Laurence était une femme flamboyante. Elle aimait les rubans et les couleurs qui font chanter la vie. Elle aimait surtout les gens. Enseignante à l’IFSI de Digne les Bains pendant une grande partie de sa carrière, elle en avait gardé le goût de la formation. Chaque étudiante en soins infirmiers était invitée à participer à un groupe qu’elle avait fabriqué pour l’occasion : le groupe Cuisine du Monde. C’est autour de cette activité de cuisine qu’elle transmettait son art de soigner. Ses supérieurs hiérarchiques lui ont souvent fait remarquer que le rôle du cadre était de manager, d’organiser, de planifier pas d’effectuer des soins directs. Elle répondait dans un sourire « Ce n’est qu’un petit groupe de rien du tout. » comme elle aurait pu répondre : « Ce ne sont que des pâtes ». C’est là qu’elle accueillait les étudiantes, c’est là qu’était la Cayenne, la maison des compagnons. Quelle étrange cuisine se mitonnait-là ? Elle leur apprenait à sortir des recettes de cuisine qui sont les protocoles des pauvres en imagination même s’il est difficile de monter une mayonnaise sans jaune d’œuf, sans huile et sans moutarde. Chaque participant au festin devant ramener un ingrédient, l’aléatoire avait une place prépondérante dans l’élaboration des mets. Les courgettes du couscous se transformaient en bananes parce qu’une voix avait interdit au convive d’acheter des légumes verts beaucoup trop actifs sur le transit. Les étudiantes y apprenaient à s’adapter. Elles y découvraient le partage ; chacun, soignant comme soigné amenant ses produits et préparant la recette finale. Elles avaient ainsi moins peur de ceux dont elles ne percevaient plus la folie. Elles s’initiaient au grand secret, le secret le mieux gardé des compagnons, mieux gardé même que les archives et les codes. C’est quand les mains sont occupées que les patients parlent le plus facilement. C’est quand les soignants ont l’attention occupée à autre chose que la parole est la plus libérée. Convaincue de gratter des carottes, l’étudiante ne prêtait qu’une oreille distraite aux propos délirants de Jean-Michel et contribuait ainsi à le contenir.

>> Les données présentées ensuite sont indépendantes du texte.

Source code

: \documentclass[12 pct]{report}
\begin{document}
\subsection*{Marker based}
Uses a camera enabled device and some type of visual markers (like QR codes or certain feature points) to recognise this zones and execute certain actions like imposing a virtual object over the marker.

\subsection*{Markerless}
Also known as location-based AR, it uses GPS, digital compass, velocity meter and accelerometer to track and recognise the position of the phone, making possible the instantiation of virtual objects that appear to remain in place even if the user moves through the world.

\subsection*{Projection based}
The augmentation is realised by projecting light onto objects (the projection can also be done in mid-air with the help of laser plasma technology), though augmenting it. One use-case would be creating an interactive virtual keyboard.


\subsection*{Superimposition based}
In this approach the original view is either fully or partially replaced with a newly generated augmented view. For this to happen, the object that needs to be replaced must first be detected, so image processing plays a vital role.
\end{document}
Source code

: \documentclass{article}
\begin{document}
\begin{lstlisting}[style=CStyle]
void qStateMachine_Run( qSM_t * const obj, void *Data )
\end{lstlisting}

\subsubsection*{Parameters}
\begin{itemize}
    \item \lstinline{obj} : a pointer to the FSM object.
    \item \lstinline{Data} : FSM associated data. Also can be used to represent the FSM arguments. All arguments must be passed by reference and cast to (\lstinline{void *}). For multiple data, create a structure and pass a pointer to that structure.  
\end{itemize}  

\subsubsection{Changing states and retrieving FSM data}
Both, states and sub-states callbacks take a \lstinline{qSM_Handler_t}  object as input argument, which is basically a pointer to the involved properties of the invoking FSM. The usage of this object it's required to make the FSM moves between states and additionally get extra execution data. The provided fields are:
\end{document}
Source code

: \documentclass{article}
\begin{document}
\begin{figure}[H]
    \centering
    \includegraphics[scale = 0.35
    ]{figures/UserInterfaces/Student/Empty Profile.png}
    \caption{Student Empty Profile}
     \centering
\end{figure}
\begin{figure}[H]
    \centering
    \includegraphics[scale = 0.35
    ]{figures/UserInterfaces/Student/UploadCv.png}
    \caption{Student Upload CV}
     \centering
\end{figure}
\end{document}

Le métier, chez les Compagnons, est porteur d’identité. Il s’agit d’intégrer, le jeune, l’apprenti dans une communauté de pratiques professionnelles fondées sur l’effort, l’ouverture et la qualité. Maîtriser le savoir d’un métier constitue un gage de respectabilité et de dignité. Le Compagnon, à la différence, hélas, de l’infirmière se vit comme un homme libre : il a un métier qui lui assure la sécurité, le respect de ses pairs et la reconnaissance sociale. Pour les Compagnons, le métier ne se limite pas à un savoir technique, c’est une forme de liberté, une manière d’être, une culture. Laurence avait cette liberté-là. Elle savait la transmettre. Elle savait s’arrêter sur un geste, sur une phrase apparemment anodine prononcée par un patient. Elle savait aller au-delà du geste. Le tutorat tel qu’il est conçu et surtout contrôlé, ne permet qu’exceptionnellement de transmettre une culture qui souffre de ne pas être rassemblée. Le Compagnon est d’abord un homme de l’art, et le goût du bel ouvrage constitue la base de son éthique et de son identité. Il n’a pas besoin de qualiticien pour apprécier les qualités d’un objet. Il voit ce que les béotiens ne savent pas voir : un style, une façon de s’adapter aux contraintes du matériau, voire même de les transcender. Le travail manuel a, pour lui, un caractère sacré, il unit la main et la pensée, façonne l’homme et le fait participer à la Création. Il est source de joie et d’équilibre ; il est la voie du salut. Laurence avait cette joie-là et savait la communiquer. Aussi quand elle a été nommée dans l’unité qui accueillait les patients dits chroniques au Centre Hospitalier, j’ai eu le désir de travailler avec elle. C’est ainsi que nous nous sommes retrouvés à créer un journal avec les patients les plus déshérités et au fond les plus maltraités de l’institution.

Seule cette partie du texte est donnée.